Task directions: Each line below should be retyped exactly, with no pictures.

Supplied information:
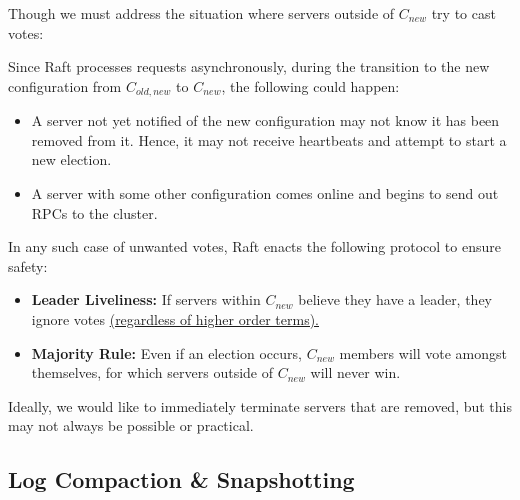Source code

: \newpage

\noindent
Though we must address the situation where servers outside of $C_{new}$ try to 
cast votes:
\begin{Def}

    Since Raft processes requests asynchronously, during the transition to the new configuration 
    from $C_{old,new}$ to $C_{new}$, the following could happen:
    \begin{itemize}
        \item A server not yet notified of the new configuration may not know it has been removed from it.
        Hence, it may not receive heartbeats and attempt to start a new election.
        \item A server with some other configuration comes online and begins to send out RPCs to the cluster.
    \end{itemize}

    \noindent
    In any such case of unwanted votes, Raft enacts the following protocol to ensure safety:
    \begin{itemize}
        \item \textbf{Leader Liveliness:} If servers within $C_{new}$ believe they have a leader, they ignore votes \underline{(regardless of higher order terms).}
        \item \textbf{Majority Rule:} Even if an election occurs, $C_{new}$ members will vote amongst themselves, for which servers outside of $C_{new}$ will never win.
    \end{itemize}

    \noindent
    Ideally, we would like to immediately terminate servers that are removed, but this may not always be possible or practical.
\end{Def}

\vspace{-1em}
\noindent
\subsection{Log Compaction \& Snapshotting}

Solution:
Source code

: \newpage

\noindent
Though we must address the situation where servers outside of $C_{new}$ try to 
cast votes:
\begin{Def}

    Since Raft processes requests asynchronously, during the transition to the new configuration 
    from $C_{old,new}$ to $C_{new}$, the following could happen:
    \begin{itemize}
        \item A server not yet notified of the new configuration may not know it has been removed from it.
        Hence, it may not receive heartbeats and attempt to start a new election.
        \item A server with some other configuration comes online and begins to send out RPCs to the cluster.
    \end{itemize}

    \noindent
    In any such case of unwanted votes, Raft enacts the following protocol to ensure safety:
    \begin{itemize}
        \item \textbf{Leader Liveliness:} If servers within $C_{new}$ believe they have a leader, they ignore votes \underline{(regardless of higher order terms).}
        \item \textbf{Majority Rule:} Even if an election occurs, $C_{new}$ members will vote amongst themselves, for which servers outside of $C_{new}$ will never win.
    \end{itemize}

    \noindent
    Ideally, we would like to immediately terminate servers that are removed, but this may not always be possible or practical.
\end{Def}

\vspace{-1em}
\noindent
\subsection{Log Compaction \& Snapshotting}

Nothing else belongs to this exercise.